### Try it
Print the lines that run from the line with "- mail: kishan.m.madhu@gmail.com" to the line with "(strong random string)", keeping both end lines, exactly as they appear in the entries below, and nothing else.

### Information shown
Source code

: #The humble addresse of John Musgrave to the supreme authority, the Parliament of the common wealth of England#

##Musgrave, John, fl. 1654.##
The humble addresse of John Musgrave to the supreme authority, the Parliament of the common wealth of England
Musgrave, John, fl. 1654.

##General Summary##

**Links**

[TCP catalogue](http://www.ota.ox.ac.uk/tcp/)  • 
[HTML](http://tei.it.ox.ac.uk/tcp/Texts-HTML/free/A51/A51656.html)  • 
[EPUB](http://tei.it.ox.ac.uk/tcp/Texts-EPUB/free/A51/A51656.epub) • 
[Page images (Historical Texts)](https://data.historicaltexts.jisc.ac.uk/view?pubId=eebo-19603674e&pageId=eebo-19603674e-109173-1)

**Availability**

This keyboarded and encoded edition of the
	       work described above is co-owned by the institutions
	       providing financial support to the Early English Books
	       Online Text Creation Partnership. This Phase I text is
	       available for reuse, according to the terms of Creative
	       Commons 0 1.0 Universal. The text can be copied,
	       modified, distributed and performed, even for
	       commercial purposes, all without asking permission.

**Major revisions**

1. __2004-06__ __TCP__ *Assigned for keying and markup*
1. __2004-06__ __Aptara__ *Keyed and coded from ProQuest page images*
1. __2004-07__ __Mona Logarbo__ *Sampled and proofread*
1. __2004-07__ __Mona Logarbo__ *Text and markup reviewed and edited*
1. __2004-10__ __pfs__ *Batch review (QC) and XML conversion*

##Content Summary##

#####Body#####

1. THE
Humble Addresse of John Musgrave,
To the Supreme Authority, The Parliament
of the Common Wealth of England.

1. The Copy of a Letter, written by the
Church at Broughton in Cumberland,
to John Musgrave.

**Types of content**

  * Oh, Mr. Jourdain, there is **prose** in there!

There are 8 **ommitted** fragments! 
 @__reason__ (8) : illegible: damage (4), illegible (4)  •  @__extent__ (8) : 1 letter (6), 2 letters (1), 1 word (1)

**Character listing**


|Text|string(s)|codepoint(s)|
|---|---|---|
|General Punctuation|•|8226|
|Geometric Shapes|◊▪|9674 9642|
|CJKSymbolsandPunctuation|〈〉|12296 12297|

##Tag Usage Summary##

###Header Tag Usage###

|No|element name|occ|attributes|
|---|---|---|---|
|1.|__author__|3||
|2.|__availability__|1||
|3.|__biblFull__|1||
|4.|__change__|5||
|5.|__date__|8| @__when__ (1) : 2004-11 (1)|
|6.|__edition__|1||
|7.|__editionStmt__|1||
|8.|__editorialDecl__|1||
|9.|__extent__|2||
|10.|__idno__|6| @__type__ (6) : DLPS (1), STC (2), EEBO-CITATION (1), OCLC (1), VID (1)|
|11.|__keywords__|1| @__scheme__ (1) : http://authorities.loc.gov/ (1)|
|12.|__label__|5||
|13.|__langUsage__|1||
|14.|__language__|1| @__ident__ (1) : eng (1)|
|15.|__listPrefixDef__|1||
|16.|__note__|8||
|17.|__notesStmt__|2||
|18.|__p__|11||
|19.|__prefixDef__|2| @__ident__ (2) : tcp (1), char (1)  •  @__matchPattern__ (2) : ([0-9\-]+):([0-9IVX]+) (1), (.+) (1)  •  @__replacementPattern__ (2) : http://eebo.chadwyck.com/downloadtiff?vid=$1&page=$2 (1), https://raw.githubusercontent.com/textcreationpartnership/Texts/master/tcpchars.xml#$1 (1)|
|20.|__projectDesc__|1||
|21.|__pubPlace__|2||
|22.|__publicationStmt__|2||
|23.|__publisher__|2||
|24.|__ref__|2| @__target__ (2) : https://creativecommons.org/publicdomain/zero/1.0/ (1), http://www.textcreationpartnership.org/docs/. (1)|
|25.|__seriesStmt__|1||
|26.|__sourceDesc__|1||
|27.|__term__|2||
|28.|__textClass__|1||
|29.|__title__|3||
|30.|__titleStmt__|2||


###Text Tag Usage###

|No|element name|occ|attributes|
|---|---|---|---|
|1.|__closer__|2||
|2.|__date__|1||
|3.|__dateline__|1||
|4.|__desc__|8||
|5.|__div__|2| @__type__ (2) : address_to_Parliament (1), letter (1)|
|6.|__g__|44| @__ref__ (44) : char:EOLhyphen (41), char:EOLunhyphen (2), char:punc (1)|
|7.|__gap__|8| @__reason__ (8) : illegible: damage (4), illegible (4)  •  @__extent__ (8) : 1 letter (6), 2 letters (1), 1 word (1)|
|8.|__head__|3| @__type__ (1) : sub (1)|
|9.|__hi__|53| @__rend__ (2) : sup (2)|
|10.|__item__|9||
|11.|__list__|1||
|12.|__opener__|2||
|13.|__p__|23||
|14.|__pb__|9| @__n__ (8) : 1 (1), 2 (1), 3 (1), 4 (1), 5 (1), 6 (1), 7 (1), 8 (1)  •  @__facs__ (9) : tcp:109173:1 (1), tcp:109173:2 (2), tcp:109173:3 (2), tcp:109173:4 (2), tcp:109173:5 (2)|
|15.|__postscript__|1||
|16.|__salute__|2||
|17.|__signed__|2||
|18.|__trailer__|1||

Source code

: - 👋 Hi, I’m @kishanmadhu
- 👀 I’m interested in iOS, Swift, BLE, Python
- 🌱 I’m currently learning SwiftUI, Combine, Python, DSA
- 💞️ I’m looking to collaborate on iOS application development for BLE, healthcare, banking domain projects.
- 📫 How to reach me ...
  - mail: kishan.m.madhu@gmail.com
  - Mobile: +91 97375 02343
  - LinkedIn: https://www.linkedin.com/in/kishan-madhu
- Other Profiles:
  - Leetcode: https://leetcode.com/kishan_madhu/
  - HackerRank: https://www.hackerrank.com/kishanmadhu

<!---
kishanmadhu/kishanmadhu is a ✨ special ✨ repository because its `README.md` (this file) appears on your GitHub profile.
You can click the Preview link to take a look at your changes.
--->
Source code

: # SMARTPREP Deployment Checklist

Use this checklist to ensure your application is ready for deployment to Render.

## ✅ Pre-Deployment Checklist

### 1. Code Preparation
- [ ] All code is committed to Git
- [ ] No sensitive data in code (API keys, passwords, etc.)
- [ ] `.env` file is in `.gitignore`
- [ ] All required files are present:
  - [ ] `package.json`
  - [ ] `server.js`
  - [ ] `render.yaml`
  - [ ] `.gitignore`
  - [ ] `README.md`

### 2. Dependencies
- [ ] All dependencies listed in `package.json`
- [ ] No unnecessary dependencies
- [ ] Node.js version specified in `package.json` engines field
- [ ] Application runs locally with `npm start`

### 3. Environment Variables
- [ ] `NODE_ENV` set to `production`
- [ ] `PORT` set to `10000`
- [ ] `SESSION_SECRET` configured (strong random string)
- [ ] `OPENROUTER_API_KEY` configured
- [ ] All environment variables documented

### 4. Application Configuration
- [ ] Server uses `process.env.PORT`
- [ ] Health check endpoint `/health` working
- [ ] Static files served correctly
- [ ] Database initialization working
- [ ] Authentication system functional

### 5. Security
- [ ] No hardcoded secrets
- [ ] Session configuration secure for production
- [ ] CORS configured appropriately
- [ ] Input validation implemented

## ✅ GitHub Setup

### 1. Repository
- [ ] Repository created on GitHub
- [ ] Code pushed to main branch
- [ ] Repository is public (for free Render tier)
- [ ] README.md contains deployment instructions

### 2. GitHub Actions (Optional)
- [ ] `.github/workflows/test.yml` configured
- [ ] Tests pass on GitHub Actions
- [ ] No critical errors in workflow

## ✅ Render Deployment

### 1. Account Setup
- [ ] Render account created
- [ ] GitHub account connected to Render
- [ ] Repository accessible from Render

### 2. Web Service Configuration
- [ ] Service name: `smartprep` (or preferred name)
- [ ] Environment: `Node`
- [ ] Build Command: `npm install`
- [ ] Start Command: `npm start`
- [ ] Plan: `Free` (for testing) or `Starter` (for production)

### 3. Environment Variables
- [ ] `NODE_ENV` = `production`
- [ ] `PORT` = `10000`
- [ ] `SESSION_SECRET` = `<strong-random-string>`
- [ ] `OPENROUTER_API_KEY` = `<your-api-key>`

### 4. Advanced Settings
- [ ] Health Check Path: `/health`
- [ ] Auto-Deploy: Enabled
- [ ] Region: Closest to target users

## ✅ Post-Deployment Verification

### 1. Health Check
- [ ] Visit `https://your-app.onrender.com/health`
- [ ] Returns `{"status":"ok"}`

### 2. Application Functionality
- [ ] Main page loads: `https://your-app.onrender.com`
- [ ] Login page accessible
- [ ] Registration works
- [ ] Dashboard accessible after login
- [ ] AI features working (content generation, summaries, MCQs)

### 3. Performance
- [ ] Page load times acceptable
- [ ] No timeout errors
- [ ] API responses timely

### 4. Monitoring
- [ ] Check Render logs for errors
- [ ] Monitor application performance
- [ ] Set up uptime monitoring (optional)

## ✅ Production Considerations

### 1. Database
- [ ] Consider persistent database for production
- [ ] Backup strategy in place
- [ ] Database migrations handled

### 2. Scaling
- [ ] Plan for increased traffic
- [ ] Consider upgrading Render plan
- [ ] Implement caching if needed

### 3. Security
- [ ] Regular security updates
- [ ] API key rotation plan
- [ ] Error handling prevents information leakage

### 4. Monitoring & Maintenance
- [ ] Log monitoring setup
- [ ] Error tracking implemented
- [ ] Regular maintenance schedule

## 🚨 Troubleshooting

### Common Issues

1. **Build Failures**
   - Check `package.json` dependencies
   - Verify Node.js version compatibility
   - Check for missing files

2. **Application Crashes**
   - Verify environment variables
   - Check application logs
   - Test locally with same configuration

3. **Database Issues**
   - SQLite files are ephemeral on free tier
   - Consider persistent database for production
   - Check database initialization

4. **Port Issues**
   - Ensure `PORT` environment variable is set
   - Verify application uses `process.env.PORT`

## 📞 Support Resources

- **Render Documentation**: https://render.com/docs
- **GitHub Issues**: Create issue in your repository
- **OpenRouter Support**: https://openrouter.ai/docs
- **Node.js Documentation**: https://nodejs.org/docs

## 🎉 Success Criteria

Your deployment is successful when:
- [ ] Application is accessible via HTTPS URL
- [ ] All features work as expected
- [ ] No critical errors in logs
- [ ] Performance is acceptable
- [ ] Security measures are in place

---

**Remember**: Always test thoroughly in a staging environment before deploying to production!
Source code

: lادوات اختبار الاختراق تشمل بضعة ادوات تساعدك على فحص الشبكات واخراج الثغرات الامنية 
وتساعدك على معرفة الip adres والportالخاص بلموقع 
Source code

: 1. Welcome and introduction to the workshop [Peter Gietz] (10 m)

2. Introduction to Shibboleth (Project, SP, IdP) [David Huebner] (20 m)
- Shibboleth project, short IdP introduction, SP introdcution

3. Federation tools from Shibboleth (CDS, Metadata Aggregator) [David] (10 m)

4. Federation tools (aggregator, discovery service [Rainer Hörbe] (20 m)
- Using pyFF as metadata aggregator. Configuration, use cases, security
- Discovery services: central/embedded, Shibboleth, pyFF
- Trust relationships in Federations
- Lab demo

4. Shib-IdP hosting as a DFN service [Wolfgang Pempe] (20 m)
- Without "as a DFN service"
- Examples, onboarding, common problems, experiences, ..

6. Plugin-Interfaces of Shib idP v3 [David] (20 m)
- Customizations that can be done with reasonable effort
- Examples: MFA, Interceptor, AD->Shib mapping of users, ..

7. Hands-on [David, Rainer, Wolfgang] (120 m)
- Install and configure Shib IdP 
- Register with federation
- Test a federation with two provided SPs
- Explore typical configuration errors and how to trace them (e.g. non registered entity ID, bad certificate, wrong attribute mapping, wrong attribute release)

### Task result
  - mail: kishan.m.madhu@gmail.com
  - Mobile: +91 97375 02343
  - LinkedIn: https://www.linkedin.com/in/kishan-madhu
- Other Profiles:
  - Leetcode: https://leetcode.com/kishan_madhu/
  - HackerRank: https://www.hackerrank.com/kishanmadhu

<!---
kishanmadhu/kishanmadhu is a ✨ special ✨ repository because its `README.md` (this file) appears on your GitHub profile.
You can click the Preview link to take a look at your changes.
--->
Source code

: # SMARTPREP Deployment Checklist

Use this checklist to ensure your application is ready for deployment to Render.

## ✅ Pre-Deployment Checklist

### 1. Code Preparation
- [ ] All code is committed to Git
- [ ] No sensitive data in code (API keys, passwords, etc.)
- [ ] `.env` file is in `.gitignore`
- [ ] All required files are present:
  - [ ] `package.json`
  - [ ] `server.js`
  - [ ] `render.yaml`
  - [ ] `.gitignore`
  - [ ] `README.md`

### 2. Dependencies
- [ ] All dependencies listed in `package.json`
- [ ] No unnecessary dependencies
- [ ] Node.js version specified in `package.json` engines field
- [ ] Application runs locally with `npm start`

### 3. Environment Variables
- [ ] `NODE_ENV` set to `production`
- [ ] `PORT` set to `10000`
- [ ] `SESSION_SECRET` configured (strong random string)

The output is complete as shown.